Yes, absolutely, if you value natural, realistic sound reproduction, not artifice.

Thing ive always wanted to know is... how do you know its realistic??

Were you at the original live recording of the music and remeber what it sounds like?
Did you watch the sound engineer mix and master the CD so you know that the sound was not tampered with?

Sorry, but "realistic" isnt a description i can believe.
If you said "it sounds the best to my ears", then sure...
 
Re: Re: Re: Re: Re: Re: On topic

Originally posted by guido
no lin interpolation, sounds great to me! Must be an even better form of interpolation then :D

It isn't any kind of interpolation, not according to the meaning of the word interpolation.


I know you dont really care much of other people's opinion, to bad for you.

You are quite right. I don't have much time for opinions. Everyone and his dog has an opinion, give me facts any day.


I don't know what i'm exactly listening to, but the 'musical effects' sound fine. Dismissing something because you don't understand what is going on is your loss.

To a large extent whether or not I understand it is irrelevant as I am not the one offering a process to all and sundry. I happen to think that if one is offering something one ought to know what it does and have some idea of how it works. Admittedly, this is only audio so offering up every weird idea under the sun has insignificant consequences.
As it happens I have pretty good of what you are doing and have never dismissed it. I merely pointed out that it was not a form of oversampling.


Dont know why (yet?),

:sigh:


but it works (and better than non-os).

That is just an opinion.
 
guido said:
You had a different opinion some time ago...?

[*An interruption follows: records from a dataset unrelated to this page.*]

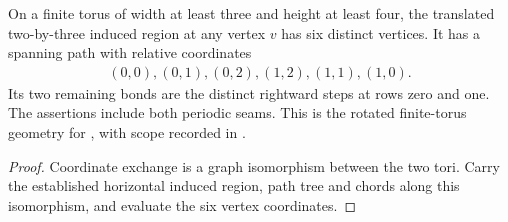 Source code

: \begin{lemma}
    \label{thm:peps_vertical_two_plaquette_geometry}
    \leanok
    On a finite torus of width at least three and height at least four, the
    translated two-by-three induced region at any vertex $v$ has six distinct
    vertices. It has a spanning path with relative coordinates
    \begin{align}
        (0,0),(0,1),(0,2),(1,2),(1,1),(1,0).
    \end{align}
    Its two remaining bonds are the distinct rightward steps at rows zero and
    one. The assertions include both periodic seams. This is the rotated
    finite-torus geometry for \cite[Theorem~6.16]{Schuch2010PEPS}, with scope
    recorded in \cite{gap:rmp_peps_quantum_double_g_isometry}.
\end{lemma}

\begin{proof}\leanok
    Coordinate exchange is a graph isomorphism between the two tori. Carry
    the established horizontal induced region, path tree and chords along this
    isomorphism, and evaluate the six vertex coordinates.
\end{proof}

http://www.diyaudio.com/forums/showthread.php?postid=335737#post335737

But i agree with you i should have a look at the maths.
Seems werewolf made a start there. See if i'm still able to do this kind of calculations:xeye:

Its all in the details. For linear interpolation its half the sample time for two dacs a quarter for 4 dacs etc. In the case of the CS8412 that would be 32 and 16 sclk cycles respectively. You referred to a delay of 64 cycles.

Originally posted by guido
Get two, delay data of one with one full cycle (64bck) and put them in parallel.
 
The TDA1543 does not sound "dead"; the TDA1541 and the TDA1545A do, in my opinion.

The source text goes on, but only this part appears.